Pick every line from the data that holds the word "most".

- [Data excerpts]
####################

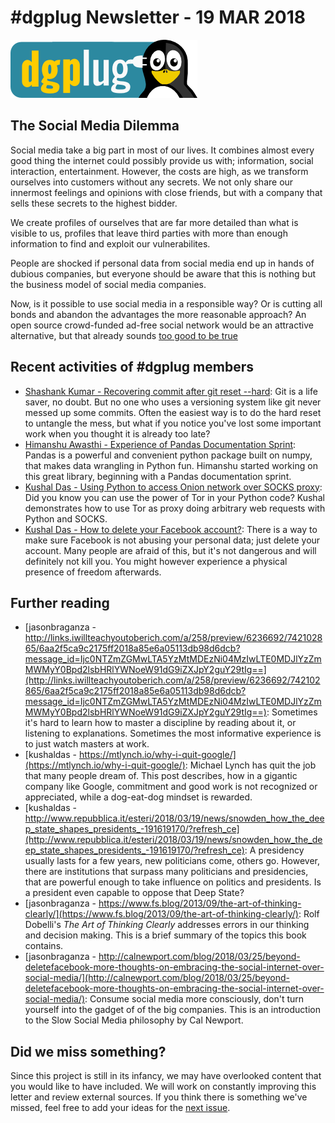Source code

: 
\#dgplug Newsletter - 19 MAR 2018
============================================

![dgplug logo][img:logo]

The Social Media Dilemma
-----------------------------------------

Social media take a big part in most of our lives. It combines almost every good thing the internet could possibly provide us with; information, social interaction, entertainment. However, the costs are high, as we transform ourselves into customers without any secrets. We not only share our innermost feelings and opinions with close friends, but with a company that sells these secrets to the highest bidder.

We create profiles of ourselves that are far more detailed than what is visible to us, profiles that leave third parties with more than enough information to find and exploit our vulnerabilites.

People are shocked if personal data from social media end up in hands of dubious companies, but everyone should be aware that this is nothing but the business model of social media companies.

Now, is it possible to use social media in a responsible way? Or is cutting all bonds and abandon the advantages the more reasonable approach? An open source crowd-funded ad-free social network would be an attractive alternative, but that already sounds [too good to be true](https://www.fsf.org/blogs/community/free-software-foundation-announces-crowdfunding-campaign-to-buy-facebook)


Recent activities of \#dgplug members
----------------------------------------------

- [Shashank Kumar - Recovering commit after git reset --hard](https://blog.shanky.xyz/recovering-commit-after-git-reset--hard.html): Git is a life saver, no doubt. But no one who uses a versioning system like git never messed up some commits. Often the easiest way is to do the hard reset to untangle the mess, but what if you notice you've lost some important work when you thought it is already too late?
- [Himanshu Awasthi - Experience of  Pandas Documentation Sprint](https://kanpurpython.wordpress.com/2018/03/15/experience-of-pandas-documentation-sprint/): Pandas is a powerful and convenient python package built on numpy, that makes data wrangling in Python fun. Himanshu started working on this great library, beginning with a Pandas documentation sprint.
- [Kushal Das - Using Python to access Onion network over SOCKS proxy](https://kushaldas.in/posts/using-python-to-access-onion-network-over-socks-proxy.html): Did you know you can use the power of Tor in your Python code? Kushal demonstrates how to use Tor as proxy doing arbitrary web requests with Python and SOCKS.
- [Kushal Das - How to delete your Facebook account?](https://kushaldas.in/posts/how-to-delete-your-facebook-account.html): There is a way to make sure Facebook is not abusing your personal data; just delete your account. Many people are afraid of this, but it's not dangerous and will definitely not kill you. You might however experience a physical presence of freedom afterwards.

Further reading
-------------------

- [jasonbraganza - http://links.iwillteachyoutoberich.com/a/258/preview/6236692/742102865/6aa2f5ca9c2175ff2018a85e6a05113db98d6dcb?message_id=Ijc0NTZmZGMwLTA5YzMtMDEzNi04MzIwLTE0MDJlYzZmMWMyY0Bpd2lsbHRlYWNoeW91dG9iZXJpY2guY29tIg==](http://links.iwillteachyoutoberich.com/a/258/preview/6236692/742102865/6aa2f5ca9c2175ff2018a85e6a05113db98d6dcb?message_id=Ijc0NTZmZGMwLTA5YzMtMDEzNi04MzIwLTE0MDJlYzZmMWMyY0Bpd2lsbHRlYWNoeW91dG9iZXJpY2guY29tIg==): Sometimes it's hard to learn how to master a discipline by reading about it, or listening to explanations. Sometimes the most informative experience is to just watch masters at work.
- [kushaldas - https://mtlynch.io/why-i-quit-google/](https://mtlynch.io/why-i-quit-google/): Michael Lynch has quit the job that many people dream of. This post describes, how in a gigantic company like Google, commitment and good work is not recognized or appreciated, while a dog-eat-dog mindset is rewarded.
- [kushaldas - http://www.repubblica.it/esteri/2018/03/19/news/snowden_how_the_deep_state_shapes_presidents_-191619170/?refresh_ce](http://www.repubblica.it/esteri/2018/03/19/news/snowden_how_the_deep_state_shapes_presidents_-191619170/?refresh_ce): A presidency usually lasts for a few years, new politicians come, others go. However, there are institutions that surpass many politicians and presidencies, that are powerful enough to take influence on politics and presidents. Is a president even capable to oppose that Deep State?
- [jasonbraganza - https://www.fs.blog/2013/09/the-art-of-thinking-clearly/](https://www.fs.blog/2013/09/the-art-of-thinking-clearly/): Rolf Dobelli's *The Art of Thinking Clearly* addresses errors in our thinking and decision making. This is a brief summary of the topics this book contains.
- [jasonbraganza - http://calnewport.com/blog/2018/03/25/beyond-deletefacebook-more-thoughts-on-embracing-the-social-internet-over-social-media/](http://calnewport.com/blog/2018/03/25/beyond-deletefacebook-more-thoughts-on-embracing-the-social-internet-over-social-media/): Consume social media more consciously, don't turn yourself into the gadget of of the big companies. This is an introduction to the Slow Social Media philosophy by Cal Newport.


Did we miss something?
---------------------------

Since this project is still in its infancy, we may have overlooked content that you would like to have included. We will work on constantly improving this letter and review external sources. If you think there is something we've missed, feel free to add your ideas for the [next issue][link:next_issue].


[img:logo]: ../../static/img/dgplug_logo.png
[link:dgplug]: https://dgplug.org
[link:planet]: http://planet.dgplug.org
[link:students_planet]: http://students.planet.dgplug.org
[link:freenode]: https://freenode.net
[link:next_issue]: https://github.com/dgplug/newsletter/issues/9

####################

- [Result of this task]
Social media take a big part in most of our lives. It combines almost every good thing the internet could possibly provide us with; information, social interaction, entertainment. However, the costs are high, as we transform ourselves into customers without any secrets. We not only share our innermost feelings and opinions with close friends, but with a company that sells these secrets to the highest bidder.
- [jasonbraganza - http://links.iwillteachyoutoberich.com/a/258/preview/6236692/742102865/6aa2f5ca9c2175ff2018a85e6a05113db98d6dcb?message_id=Ijc0NTZmZGMwLTA5YzMtMDEzNi04MzIwLTE0MDJlYzZmMWMyY0Bpd2lsbHRlYWNoeW91dG9iZXJpY2guY29tIg==](http://links.iwillteachyoutoberich.com/a/258/preview/6236692/742102865/6aa2f5ca9c2175ff2018a85e6a05113db98d6dcb?message_id=Ijc0NTZmZGMwLTA5YzMtMDEzNi04MzIwLTE0MDJlYzZmMWMyY0Bpd2lsbHRlYWNoeW91dG9iZXJpY2guY29tIg==): Sometimes it's hard to learn how to master a discipline by reading about it, or listening to explanations. Sometimes the most informative experience is to just watch masters at work.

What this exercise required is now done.